### Aim of the exercise
Give the records again word for word. Leave every picture out.

======== Supplied information ========

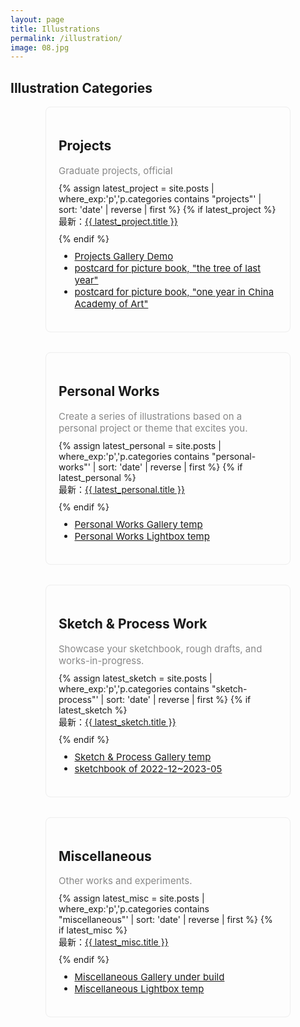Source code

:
 ```yaml
---
layout: page
title: Illustrations
permalink: /illustration/
image: 08.jpg
---
```


<section class="category-list-section">
  <h1 class="category-list-title">Illustration Categories</h1>
  <div style="display: flex; flex-wrap: wrap; gap: 32px; justify-content: center;">
    <!-- Projects -->
    <div style="flex:1 1 300px; min-width:260px; max-width:350px; border:1px solid #eee; border-radius:8px; padding:20px;">
      <h2>Projects</h2>
      <div style="margin-bottom:10px; color:#888; font-size:15px;">Graduate projects, official</div>
      {% assign latest_project = site.posts | where_exp:'p','p.categories contains "projects"' | sort: 'date' | reverse | first %}
      {% if latest_project %}
        <div style="margin-bottom:10px;">最新：<a href="{{ latest_project.url | relative_url }}">{{ latest_project.title }}</a></div>
      {% endif %}
      <ul style="margin-top:10px; font-size:15px;">
        <li><a href="/2025/07/11/projects-gallery.html">Projects Gallery Demo</a></li>
        <li><a href="/2025/07/11/projects-lightbox-pb-2025-6-1.html">postcard for picture book, "the tree of last year"</a></li>
        <li><a href="/2025/07/11/projects-lightbox-pb-2025-6-2.html">postcard for picture book, "one year in China Academy of Art"</a></li>
      </ul>
    </div>
    <!-- Personal Works -->
    <div style="flex:1 1 300px; min-width:260px; max-width:350px; border:1px solid #eee; border-radius:8px; padding:20px;">
      <h2>Personal Works</h2>
      <div style="margin-bottom:10px; color:#888; font-size:15px;">Create a series of illustrations based on a personal project or theme that excites you.</div>
      {% assign latest_personal = site.posts | where_exp:'p','p.categories contains "personal-works"' | sort: 'date' | reverse | first %}
      {% if latest_personal %}
        <div style="margin-bottom:10px;">最新：<a href="{{ latest_personal.url | relative_url }}">{{ latest_personal.title }}</a></div>
      {% endif %}
      <ul style="margin-top:10px; font-size:15px;">
        <li><a href="/2025/07/11/personal-gallery.html">Personal Works Gallery temp</a></li>
        <li><a href="/2025/07/11/personal-lightbox.html">Personal Works Lightbox temp</a></li>
      </ul>
    </div>
    <!-- Sketch & Process Work -->
    <div style="flex:1 1 300px; min-width:260px; max-width:350px; border:1px solid #eee; border-radius:8px; padding:20px;">
      <h2>Sketch & Process Work</h2>
      <div style="margin-bottom:10px; color:#888; font-size:15px;">Showcase your sketchbook, rough drafts, and works-in-progress.</div>
      {% assign latest_sketch = site.posts | where_exp:'p','p.categories contains "sketch-process"' | sort: 'date' | reverse | first %}
      {% if latest_sketch %}
        <div style="margin-bottom:10px;">最新：<a href="{{ latest_sketch.url | relative_url }}">{{ latest_sketch.title }}</a></div>
      {% endif %}
      <ul style="margin-top:10px; font-size:15px;">
        <li><a href="/2025/07/11/sketch-gallery.html">Sketch & Process Gallery temp</a></li>
        <li><a href="/2025/07/11/sketch-lightbox-22122305.html">sketchbook of 2022-12~2023-05</a></li>
      </ul>
    </div>
    <!-- Miscellaneous -->
    <div style="flex:1 1 300px; min-width:260px; max-width:350px; border:1px solid #eee; border-radius:8px; padding:20px;">
      <h2>Miscellaneous</h2>
      <div style="margin-bottom:10px; color:#888; font-size:15px;">Other works and experiments.</div>
      {% assign latest_misc = site.posts | where_exp:'p','p.categories contains "miscellaneous"' | sort: 'date' | reverse | first %}
      {% if latest_misc %}
        <div style="margin-bottom:10px;">最新：<a href="{{ latest_misc.url | relative_url }}">{{ latest_misc.title }}</a></div>
      {% endif %}
      <ul style="margin-top:10px; font-size:15px;">
        <li><a href="/2025/07/11/misc-gallery.html">Miscellaneous Gallery under build</a></li>
        <li><a href="/2025/07/11/misc-lightbox.html">Miscellaneous Lightbox temp</a></li>
      </ul>
    </div>
  </div>
</section>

========

### Task result
Source code

:
 ```yaml
---
layout: page
title: Illustrations
permalink: /illustration/
image: 08.jpg
---
```


<section class="category-list-section">
  <h1 class="category-list-title">Illustration Categories</h1>
  <div style="display: flex; flex-wrap: wrap; gap: 32px; justify-content: center;">
    <!-- Projects -->
    <div style="flex:1 1 300px; min-width:260px; max-width:350px; border:1px solid #eee; border-radius:8px; padding:20px;">
      <h2>Projects</h2>
      <div style="margin-bottom:10px; color:#888; font-size:15px;">Graduate projects, official</div>
      {% assign latest_project = site.posts | where_exp:'p','p.categories contains "projects"' | sort: 'date' | reverse | first %}
      {% if latest_project %}
        <div style="margin-bottom:10px;">最新：<a href="{{ latest_project.url | relative_url }}">{{ latest_project.title }}</a></div>
      {% endif %}
      <ul style="margin-top:10px; font-size:15px;">
        <li><a href="/2025/07/11/projects-gallery.html">Projects Gallery Demo</a></li>
        <li><a href="/2025/07/11/projects-lightbox-pb-2025-6-1.html">postcard for picture book, "the tree of last year"</a></li>
        <li><a href="/2025/07/11/projects-lightbox-pb-2025-6-2.html">postcard for picture book, "one year in China Academy of Art"</a></li>
      </ul>
    </div>
    <!-- Personal Works -->
    <div style="flex:1 1 300px; min-width:260px; max-width:350px; border:1px solid #eee; border-radius:8px; padding:20px;">
      <h2>Personal Works</h2>
      <div style="margin-bottom:10px; color:#888; font-size:15px;">Create a series of illustrations based on a personal project or theme that excites you.</div>
      {% assign latest_personal = site.posts | where_exp:'p','p.categories contains "personal-works"' | sort: 'date' | reverse | first %}
      {% if latest_personal %}
        <div style="margin-bottom:10px;">最新：<a href="{{ latest_personal.url | relative_url }}">{{ latest_personal.title }}</a></div>
      {% endif %}
      <ul style="margin-top:10px; font-size:15px;">
        <li><a href="/2025/07/11/personal-gallery.html">Personal Works Gallery temp</a></li>
        <li><a href="/2025/07/11/personal-lightbox.html">Personal Works Lightbox temp</a></li>
      </ul>
    </div>
    <!-- Sketch & Process Work -->
    <div style="flex:1 1 300px; min-width:260px; max-width:350px; border:1px solid #eee; border-radius:8px; padding:20px;">
      <h2>Sketch & Process Work</h2>
      <div style="margin-bottom:10px; color:#888; font-size:15px;">Showcase your sketchbook, rough drafts, and works-in-progress.</div>
      {% assign latest_sketch = site.posts | where_exp:'p','p.categories contains "sketch-process"' | sort: 'date' | reverse | first %}
      {% if latest_sketch %}
        <div style="margin-bottom:10px;">最新：<a href="{{ latest_sketch.url | relative_url }}">{{ latest_sketch.title }}</a></div>
      {% endif %}
      <ul style="margin-top:10px; font-size:15px;">
        <li><a href="/2025/07/11/sketch-gallery.html">Sketch & Process Gallery temp</a></li>
        <li><a href="/2025/07/11/sketch-lightbox-22122305.html">sketchbook of 2022-12~2023-05</a></li>
      </ul>
    </div>
    <!-- Miscellaneous -->
    <div style="flex:1 1 300px; min-width:260px; max-width:350px; border:1px solid #eee; border-radius:8px; padding:20px;">
      <h2>Miscellaneous</h2>
      <div style="margin-bottom:10px; color:#888; font-size:15px;">Other works and experiments.</div>
      {% assign latest_misc = site.posts | where_exp:'p','p.categories contains "miscellaneous"' | sort: 'date' | reverse | first %}
      {% if latest_misc %}
        <div style="margin-bottom:10px;">最新：<a href="{{ latest_misc.url | relative_url }}">{{ latest_misc.title }}</a></div>
      {% endif %}
      <ul style="margin-top:10px; font-size:15px;">
        <li><a href="/2025/07/11/misc-gallery.html">Miscellaneous Gallery under build</a></li>
        <li><a href="/2025/07/11/misc-lightbox.html">Miscellaneous Lightbox temp</a></li>
      </ul>
    </div>
  </div>
</section>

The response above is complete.